Then there is the fruit, which should be tart and juicy to cut through the richness of the cream and the sweetness of the meringue. Raspberries are perfect and, as we're at the tail-end of the Norwegian raspberry season now, I managed to bag some excellent specimens to use. Alternatively, you could use strawberries, passion fruit, or peaches.
Here's a straightforward recipe for pavlova that I like to make when friends come round for dinner. Although simple, it never fails to bring a smile to the face. One bite of the sweet, crisp meringue tempered by the voluptuous cream and tangy fruit will have you humming Kajagoogoo songs in no time.
Ingredients (serves 6)
- 7 large egg whites (at room temperature)
- 350g caster sugar
- 1 tbsp cornflour
- 300ml whipping cream
- 2 punnets of raspberries
- Preheat the oven to 145°C (165°C for non-fan ovens)
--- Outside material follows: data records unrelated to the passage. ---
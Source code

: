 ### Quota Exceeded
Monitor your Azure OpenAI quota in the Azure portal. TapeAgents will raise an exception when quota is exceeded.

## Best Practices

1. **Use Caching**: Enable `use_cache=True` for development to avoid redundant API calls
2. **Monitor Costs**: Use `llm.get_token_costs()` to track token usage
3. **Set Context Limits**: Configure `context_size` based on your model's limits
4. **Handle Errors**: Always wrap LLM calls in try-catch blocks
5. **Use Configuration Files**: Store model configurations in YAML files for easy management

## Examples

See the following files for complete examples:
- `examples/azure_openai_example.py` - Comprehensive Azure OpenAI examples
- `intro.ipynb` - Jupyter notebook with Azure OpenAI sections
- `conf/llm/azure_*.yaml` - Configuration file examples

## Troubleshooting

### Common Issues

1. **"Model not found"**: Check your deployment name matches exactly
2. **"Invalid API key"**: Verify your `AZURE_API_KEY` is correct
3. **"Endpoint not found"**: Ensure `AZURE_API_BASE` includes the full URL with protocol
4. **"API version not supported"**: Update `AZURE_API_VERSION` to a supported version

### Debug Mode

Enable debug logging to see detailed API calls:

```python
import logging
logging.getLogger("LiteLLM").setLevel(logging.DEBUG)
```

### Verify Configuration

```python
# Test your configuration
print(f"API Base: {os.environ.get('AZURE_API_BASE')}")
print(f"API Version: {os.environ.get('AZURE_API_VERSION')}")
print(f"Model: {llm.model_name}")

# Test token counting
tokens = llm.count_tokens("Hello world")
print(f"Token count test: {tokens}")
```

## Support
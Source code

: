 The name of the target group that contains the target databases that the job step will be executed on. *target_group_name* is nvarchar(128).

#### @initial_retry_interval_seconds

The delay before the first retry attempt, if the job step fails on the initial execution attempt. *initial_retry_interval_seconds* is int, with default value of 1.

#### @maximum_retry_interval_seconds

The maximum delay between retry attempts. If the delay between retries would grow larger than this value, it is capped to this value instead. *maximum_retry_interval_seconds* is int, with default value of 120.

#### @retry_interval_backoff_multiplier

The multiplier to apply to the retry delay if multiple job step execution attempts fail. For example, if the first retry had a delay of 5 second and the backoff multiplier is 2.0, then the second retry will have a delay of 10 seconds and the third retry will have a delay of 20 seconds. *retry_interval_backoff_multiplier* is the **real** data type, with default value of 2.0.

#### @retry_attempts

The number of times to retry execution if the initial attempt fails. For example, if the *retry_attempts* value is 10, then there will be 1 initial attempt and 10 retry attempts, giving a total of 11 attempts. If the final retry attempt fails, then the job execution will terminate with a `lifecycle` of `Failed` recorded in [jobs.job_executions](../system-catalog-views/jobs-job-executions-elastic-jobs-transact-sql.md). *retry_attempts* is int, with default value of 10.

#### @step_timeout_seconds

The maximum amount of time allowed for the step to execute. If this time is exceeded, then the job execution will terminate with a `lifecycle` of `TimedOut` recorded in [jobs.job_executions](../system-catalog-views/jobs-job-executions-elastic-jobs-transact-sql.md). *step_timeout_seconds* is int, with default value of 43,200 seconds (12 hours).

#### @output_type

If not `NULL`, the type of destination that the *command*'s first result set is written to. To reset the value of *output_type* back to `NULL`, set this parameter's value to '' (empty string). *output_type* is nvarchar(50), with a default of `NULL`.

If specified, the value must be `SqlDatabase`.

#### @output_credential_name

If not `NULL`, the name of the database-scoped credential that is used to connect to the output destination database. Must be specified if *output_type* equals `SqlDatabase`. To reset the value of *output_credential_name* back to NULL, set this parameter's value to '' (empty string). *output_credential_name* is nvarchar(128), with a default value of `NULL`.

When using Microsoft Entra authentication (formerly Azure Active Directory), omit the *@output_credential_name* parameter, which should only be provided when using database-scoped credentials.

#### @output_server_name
- Beat the egg whites with an electric whisk or in a mixer until they form stiff peaks
- While whisking, slowly pour in the sugar so that it dissolves completely. The mixture will thicken and go glossy but don't over-whisk.
- Gently mix in the sifted cornflour
- Pour the mixture into a non-stick 23cm springform cake tin
- Place the cake tin in the oven for 1 hour
- After 1 hour, turn the oven off but leave the meringue in until it has cooled completely
- When cool, carefully run a knife round the edge to loosen the meringue from the sides of the tin and place meringue on a serving plate. It will break here and there but that just adds to its charm.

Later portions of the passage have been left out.